The Maya Angelou Forever Stamp is seen at the Maya Angelou Forever Stamp Dedication at the Warner Theatre in Washington, D.C., on April 7, 2015.
Larry French/Getty Images

On Tuesday, when Congress took on the rather routine task of naming a post office after icon, writer, activist and poet Maya Angelou, nine members saw fit to vote against the mostly symbolic measure. Mind you, this is a woman who already has a postage stamp with her likeness on it.

NBC News reports that an earlier vote to rename a post office in California the “Medal of Honor” Post Office passed 381-0, but when it was time to rename a Winston-Salem, N.C., post office after Angelou, that measure passed with only 371 votes.


Nine Republicans voted against the Maya Angelou bill, and one voted present.

“Congressman Harris voted against the Maya Angelou post office naming because she was a communist sympathizer,” said a spokesperson for Rep. Andy Harris (R-Md.) to NBC News. “His parents escaped communism and he feels that he cannot vote to name a post office in the United States in honor of someone who supported the communist Castro revolution in Cuba.”

The nine Republicans who voted against naming the post office after Angelou, in addition to Harris, were Reps. Mo Brooks of Alabama, Ken Buck of Colorado, Michael Burgess of Texas, Jeff Duncan of South Carolina, Glenn Grothman of Wisconsin, Thomas Massie of Kentucky, Alex Mooney of West Virginia and Steven Palazzo of Mississippi. Rep. Don Young of Alaska voted present.


Rep. Steve Israel (D-N.Y.) said that he was shocked by his colleagues’ behavior.

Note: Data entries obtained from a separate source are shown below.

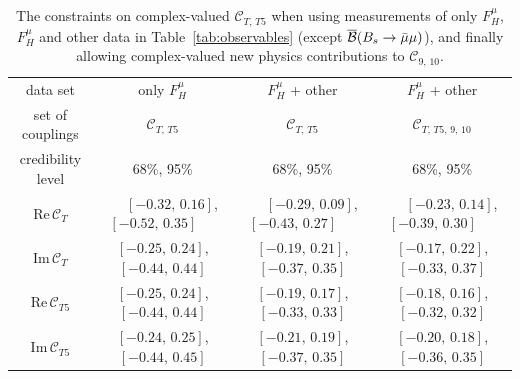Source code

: \documentclass[twocolumn,epjc3]{svjour3}
\numberwithin{equation}{section}
\def \reftab#1{Table~\ref{#1}}
\newcommand{\fred}[1]{{\color{green}{#1}}}
\newcommand{\checked}[1]{{\color{brown}{ {\bf Checked: }{#1}}}}
\renewcommand{\checked}[1]{#1}
\newcommand{\wilson}[2][{}]{\mathcal{C}_{#2}^{\mathrm{#1}}}
\renewcommand{\[}{\big[}
\renewcommand{\]}{\big]}
\renewcommand{\(}{\big(}
\renewcommand{\)}{\big)}
\begin{document}
\begin{table}
  \renewcommand{\arraystretch}{1.3}
  \begin{center}
  \begin{tabular}{cccc}
  \hline
  data set
  & only $F_H^\mu$
  & $F_H^\mu$ + other
  & $F_H^\mu$ + other
  \\
  set of couplings
  & $\wilson{T,\,T5}$
  & $\wilson{T,\,T5}$
  & $\wilson{T,\,T5,\, 9,\,10}$
  \\
  credibility level
  & 68\%, 95\%
  & 68\%, 95\%
  & 68\%, 95\%
  \\
  \hline
  $\mbox{Re}\,\wilson{T}$
  & $\quad$ $[-0.32,\, 0.16]$, $[-0.52,\, 0.35]$ $\quad$
  & $\quad$ $[-0.29,\, 0.09]$, $[-0.43,\, 0.27]$ $\quad$
  & $\quad$ $[-0.23,\, 0.14]$, $[-0.39,\, 0.30]$ $\quad$
  \\
  $\mbox{Im}\,\wilson{T}$
  & $[-0.25,\, 0.24]$, $[-0.44,\, 0.44]$
  & $[-0.19,\, 0.21]$, $[-0.37,\, 0.35]$
  & $[-0.17,\, 0.22]$, $[-0.33,\, 0.37]$
  \\[0.1cm]
  $\mbox{Re}\,\wilson{T5}$
  & $[-0.25,\, 0.24]$, $[-0.44,\, 0.44]$
  & $[-0.19,\, 0.17]$, $[-0.33,\, 0.33]$
  & $[-0.18,\, 0.16]$, $[-0.32,\, 0.32]$
  \\
  $\mbox{Im}\,\wilson{T5}$
  & $[-0.24,\, 0.25]$, $[-0.44,\, 0.45]$
  & $[-0.21,\, 0.19]$, $[-0.37,\, 0.35]$
  & $[-0.20,\, 0.18]$, $[-0.36,\, 0.35]$
  \\
  \hline
  \end{tabular}

  \end{center}

  \renewcommand{\arraystretch}{1.0}
  \caption{
     \label{tab:cTT5:1-dimCLs}
     The constraints on complex-valued $\wilson{T,\,T5}$ when using
     measurements of only $F_H^\mu$, $F_H^\mu$ and other data in
     \reftab{tab:observables} (except $\overline{\cal B}(B_s \to \bar\mu\mu)$), and finally allowing
     complex-valued new physics contributions to $\wilson{9,\,10}$. \checked{} %
   }
\end{table}
\end{document}
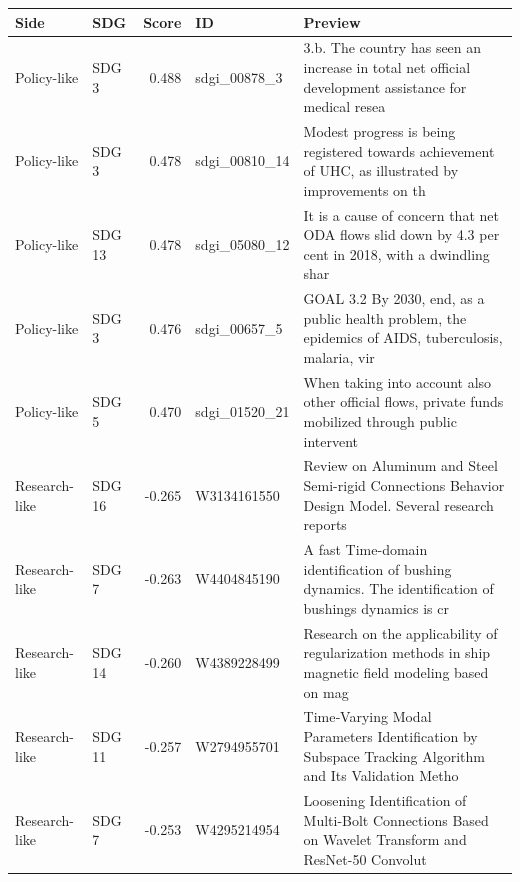 \begin{tabular}{llrp{}p{}}
\toprule
Side & SDG & Score & ID & Preview \\
\midrule
Policy-like & SDG 3 & 0.488 & sdgi\_00878\_3 & 3.b. The country has seen an increase in total net official development assistance for medical resea \\
Policy-like & SDG 3 & 0.478 & sdgi\_00810\_14 & Modest progress is being registered towards achievement of UHC, as illustrated by improvements on th \\
Policy-like & SDG 13 & 0.478 & sdgi\_05080\_12 & It is a cause of concern that net ODA flows slid down by 4.3 per cent in 2018, with a dwindling shar \\
Policy-like & SDG 3 & 0.476 & sdgi\_00657\_5 & GOAL 3.2 By 2030, end, as a public health problem, the epidemics of AIDS, tuberculosis, malaria, vir \\
Policy-like & SDG 5 & 0.470 & sdgi\_01520\_21 & When taking into account also other official flows, private funds mobilized through public intervent \\
\midrule
Research-like & SDG 16 & -0.265 & W3134161550 & Review on Aluminum and Steel Semi-rigid Connections Behavior Design Model. Several research reports  \\
Research-like & SDG 7 & -0.263 & W4404845190 & A fast Time-domain identification of bushing dynamics. The identification of bushings dynamics is cr \\
Research-like & SDG 14 & -0.260 & W4389228499 & Research on the applicability of regularization methods in ship magnetic field modeling based on mag \\
Research-like & SDG 11 & -0.257 & W2794955701 & Time‐Varying Modal Parameters Identification by Subspace Tracking Algorithm and Its Validation Metho \\
Research-like & SDG 7 & -0.253 & W4295214954 & Loosening Identification of Multi-Bolt Connections Based on Wavelet Transform and ResNet-50 Convolut \\
\bottomrule
\end{tabular}
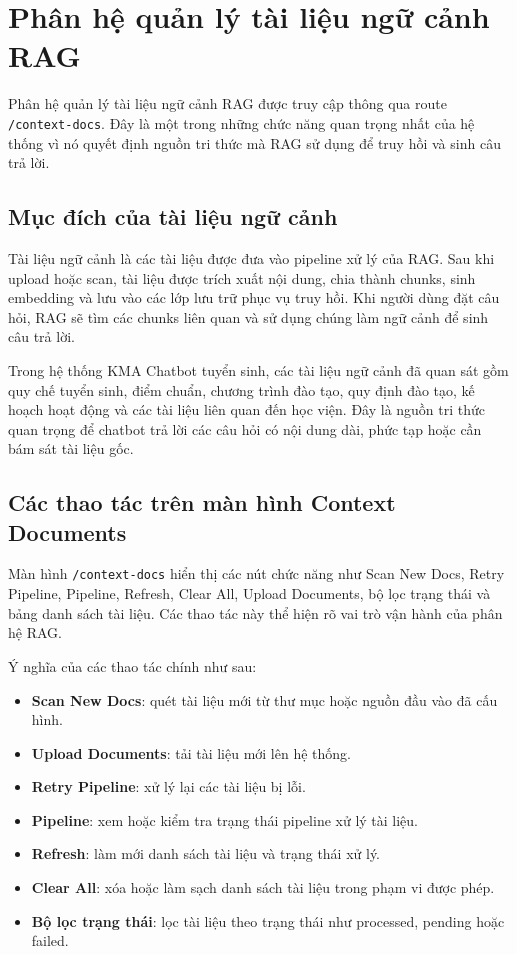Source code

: \section{Phân hệ quản lý tài liệu ngữ cảnh RAG}

Phân hệ quản lý tài liệu ngữ cảnh RAG được truy cập thông qua route \texttt{/context-docs}. Đây là một trong những chức năng quan trọng nhất của hệ thống vì nó quyết định nguồn tri thức mà RAG sử dụng để truy hồi và sinh câu trả lời.

\subsection{Mục đích của tài liệu ngữ cảnh}

Tài liệu ngữ cảnh là các tài liệu được đưa vào pipeline xử lý của RAG. Sau khi upload hoặc scan, tài liệu được trích xuất nội dung, chia thành chunks, sinh embedding và lưu vào các lớp lưu trữ phục vụ truy hồi. Khi người dùng đặt câu hỏi, RAG sẽ tìm các chunks liên quan và sử dụng chúng làm ngữ cảnh để sinh câu trả lời.

Trong hệ thống KMA Chatbot tuyển sinh, các tài liệu ngữ cảnh đã quan sát gồm quy chế tuyển sinh, điểm chuẩn, chương trình đào tạo, quy định đào tạo, kế hoạch hoạt động và các tài liệu liên quan đến học viện. Đây là nguồn tri thức quan trọng để chatbot trả lời các câu hỏi có nội dung dài, phức tạp hoặc cần bám sát tài liệu gốc.

\subsection{Các thao tác trên màn hình Context Documents}

Màn hình \texttt{/context-docs} hiển thị các nút chức năng như Scan New Docs, Retry Pipeline, Pipeline, Refresh, Clear All, Upload Documents, bộ lọc trạng thái và bảng danh sách tài liệu. Các thao tác này thể hiện rõ vai trò vận hành của phân hệ RAG.

Ý nghĩa của các thao tác chính như sau:

\begin{itemize}
    \item \textbf{Scan New Docs}: quét tài liệu mới từ thư mục hoặc nguồn đầu vào đã cấu hình.
    \item \textbf{Upload Documents}: tải tài liệu mới lên hệ thống.
    \item \textbf{Retry Pipeline}: xử lý lại các tài liệu bị lỗi.
    \item \textbf{Pipeline}: xem hoặc kiểm tra trạng thái pipeline xử lý tài liệu.
    \item \textbf{Refresh}: làm mới danh sách tài liệu và trạng thái xử lý.
    \item \textbf{Clear All}: xóa hoặc làm sạch danh sách tài liệu trong phạm vi được phép.
    \item \textbf{Bộ lọc trạng thái}: lọc tài liệu theo trạng thái như processed, pending hoặc failed.
\end{itemize}

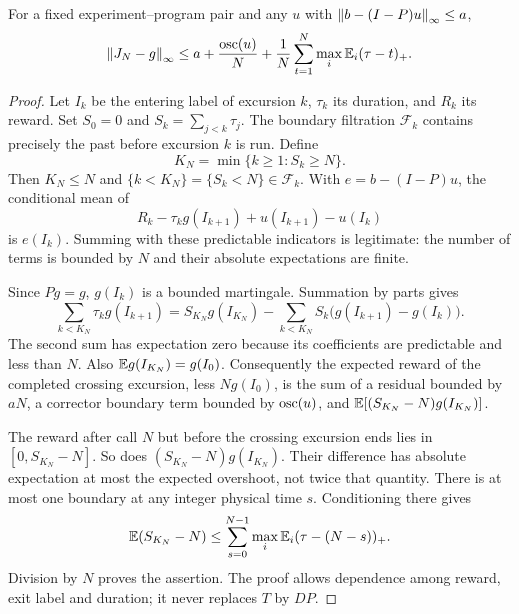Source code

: \begin{lemma}\label{lem:physical}
For a fixed experiment--program pair and any $u$ with $\norm{b-(I-P)u}_\infty\le a$,
\[
 \norm{J_N-g}_\infty
 \le a+\frac{\osc(u)}N+\frac1N\sum_{t=1}^N\max_i\E_i(\tau-t)_+.
\]
\end{lemma}
\begin{proof}
Let $I_k$ be the entering label of excursion $k$, $\tau_k$ its duration, and $R_k$ its reward. Set $S_0=0$ and $S_k=\sum_{j<k}\tau_j$. The boundary filtration $\mathcal F_k$ contains precisely the past before excursion $k$ is run. Define
\[
 K_N=\min\{k\ge1:S_k\ge N\}.
\]
Then $K_N\le N$ and $\{k<K_N\}=\{S_k<N\}\in\mathcal F_k$. With $e=b-(I-P)u$, the conditional mean of
\[
 R_k-\tau_k g(I_{k+1})+u(I_{k+1})-u(I_k)
\]
is $e(I_k)$. Summing with these predictable indicators is legitimate: the number of terms is bounded by $N$ and their absolute expectations are finite.

Since $Pg=g$, $g(I_k)$ is a bounded martingale. Summation by parts gives
\[
 \sum_{k<K_N}\tau_k g(I_{k+1})
 =S_{K_N}g(I_{K_N})-
   \sum_{k<K_N}S_k\bigl(g(I_{k+1})-g(I_k)\bigr).
\]
The second sum has expectation zero because its coefficients are predictable and less than $N$. Also $\E g(I_{K_N})=g(I_0)$. Consequently the expected reward of the completed crossing excursion, less $Ng(I_0)$, is the sum of a residual bounded by $aN$, a corrector boundary term bounded by $\osc(u)$, and $\E[(S_{K_N}-N)g(I_{K_N})]$.

The reward after call $N$ but before the crossing excursion ends lies in $[0,S_{K_N}-N]$. So does $(S_{K_N}-N)g(I_{K_N})$. Their difference has absolute expectation at most the expected overshoot, not twice that quantity. There is at most one boundary at any integer physical time $s$. Conditioning there gives
\[
 \E(S_{K_N}-N)\le
 \sum_{s=0}^{N-1}\max_i\E_i(\tau-(N-s))_+.
\]
Division by $N$ proves the assertion. The proof allows dependence among reward, exit label and duration; it never replaces $T$ by $DP$.
\end{proof}

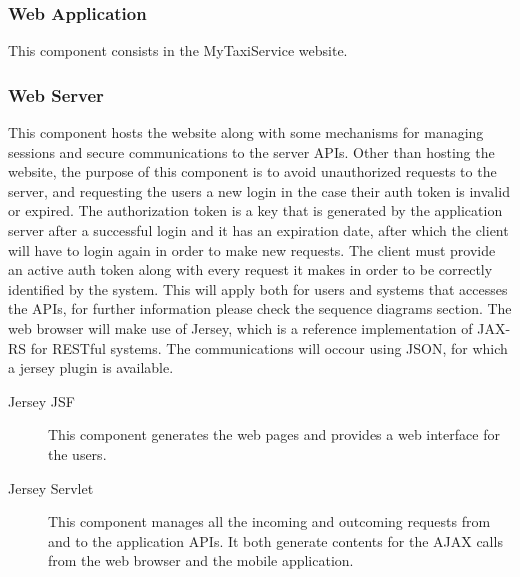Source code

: \documentclass[11pt, a4paper,titlepage]{article}
\newcommand{\productname}{MyTaxiService }
\begin{document}
 \subsubsection{Web Application}
	 This component consists in the \productname website.
 \subsubsection{Web Server}
	 This component hosts the website along with some mechanisms for managing sessions and secure communications to the server APIs. Other than hosting the website, the purpose of this component is to avoid unauthorized requests to the server, and requesting the users a new login in the case their auth token is invalid or expired.\newline
	 The authorization token is a key that is generated by the application server after a successful login and it has an expiration date, after which the client will have to login again in order to make new requests.
	 The client must provide an active auth token along with every request it makes in order to be correctly identified by the system.
	  This will apply both for users and systems that accesses the APIs, for further information please check the sequence diagrams section. 
	  The web browser will make use of Jersey, which is a reference implementation of JAX-RS for RESTful systems. The communications will occour using JSON, for which a jersey plugin is available.
	 \begin{description}
	 	\item[Jersey JSF] This component generates the web pages and provides a web interface for the users.
	 	\item[Jersey Servlet]  This component manages all the incoming and outcoming requests from and to the application APIs. It both generate contents for the AJAX calls from the web browser and the mobile application.
	 \end{description}
	 
\end{document}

“Naming post offices is one of the most benign and bipartisan duties we perform in the House of Representatives, and there is rarely any opposition. That's why I was shocked today as nine Republicans voted against naming a post office after Maya Angelou, indisputably one of our country’s greatest poets, authors and civil rights activists. The fact that these nine members would cast a no vote shows a blatant disrespect and only adds to the damaging actions they’ve taken this year to reverse progress from long and hard-fought civil rights battles.”